Esther Honegger was "horrified" when she found the baby snakes in her Fannie Bay home.
"I thought 'Oh my God, how many of them are there?'," she said.
"I hate snakes and as I walked backwards and forwards I would see another one."
"They were everywhere - there was one curled around my bedhead, another around the bottom of the chair, and when I went outside there was one in the hallway, another on the (stair) railing and another on the step.
"It was like I was having a nightmare.
"Everywhere I looked they just kept popping up."
The self-employed driving instructor first noticed the snakes when going to bed about 9pm on Wednesday.
She called friends, who she says didn't believe her, and then called the police.
She was then told to call the 24-hour snake hotline.

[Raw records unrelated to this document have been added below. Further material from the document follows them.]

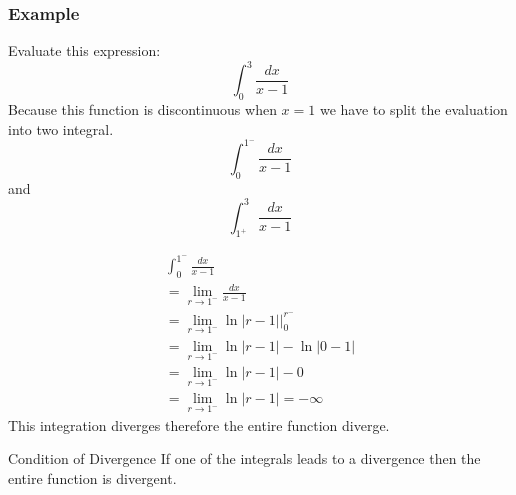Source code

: \documentclass[letterpaper,10pt,twoside,twocolumn,openany]{book}
\begin{document}
\subsubsection{Example}
Evaluate this expression:
$$
    \int_0^3 \frac{dx}{x-1}
$$
Because this function is discontinuous when $x = 1$ we have to split the evaluation into two integral.
$$
    \int_0^{1^-} \frac{dx}{x-1}
$$
and
$$
    \int_{1^+}^3 \frac{dx}{x-1}
$$
\newpage
{}
\begin{gather*}
    \int_0^{1^-} \frac{dx}{x-1}\\ 
    = \lim_{r \to 1^-} \frac{dx}{x-1}\\ 
    = \lim_{r \to 1^-} \ln|r-1|\biggl|_0^{r^-}\\ 
    = \lim_{r \to 1^-} \ln|r-1| - \ln|0-1|\\ 
    = \lim_{r \to 1^-} \ln|r-1| - 0\\ 
    = \lim_{r \to 1^-} \ln|r-1| = -\infty
\end{gather*}    
This integration diverges therefore the entire function diverge.
\begin{DndComment}{Condition of Divergence}
    If one of the integrals leads to a divergence then the entire function is divergent.
\end{DndComment}
\end{document}

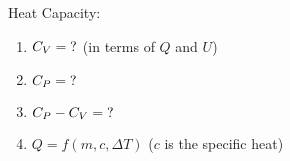 

\vspace*{\fill}
\centering

Heat Capacity:
\begin{enumerate}
    \item $\displaystyle C_{V} = {\rm ?}$ (in terms of $Q$ and $U$)
    \item $\displaystyle C_{P} = {\rm ?}$
    \item $\displaystyle C_{P} - C_{V} = {\rm ?}$
    \item $Q = f(m,c,\Delta T)$ ($c$ is the specific heat)
\end{enumerate}

\centering
\vspace*{\fill}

Snake catcher Geoff Brouff attended her home on Geoffrey Crescent and managed to wrangle seven of the snakes.
But the next morning he received another frantic call from Ms Honegger who had found five more of the reptiles in her house.
Another trip back to her unit on Thursday afternoon found another two.
Ms Honegger is now tippy toeing around her home as Mr Brouff said it was likely there could be more hiding around the place.
"Carpet snakes lay an average of 25 to 30 eggs so yeah it's definitely possible there will be more," he said.
He said the mother was likely living in the roof and the babies came through the air-conditioner vents.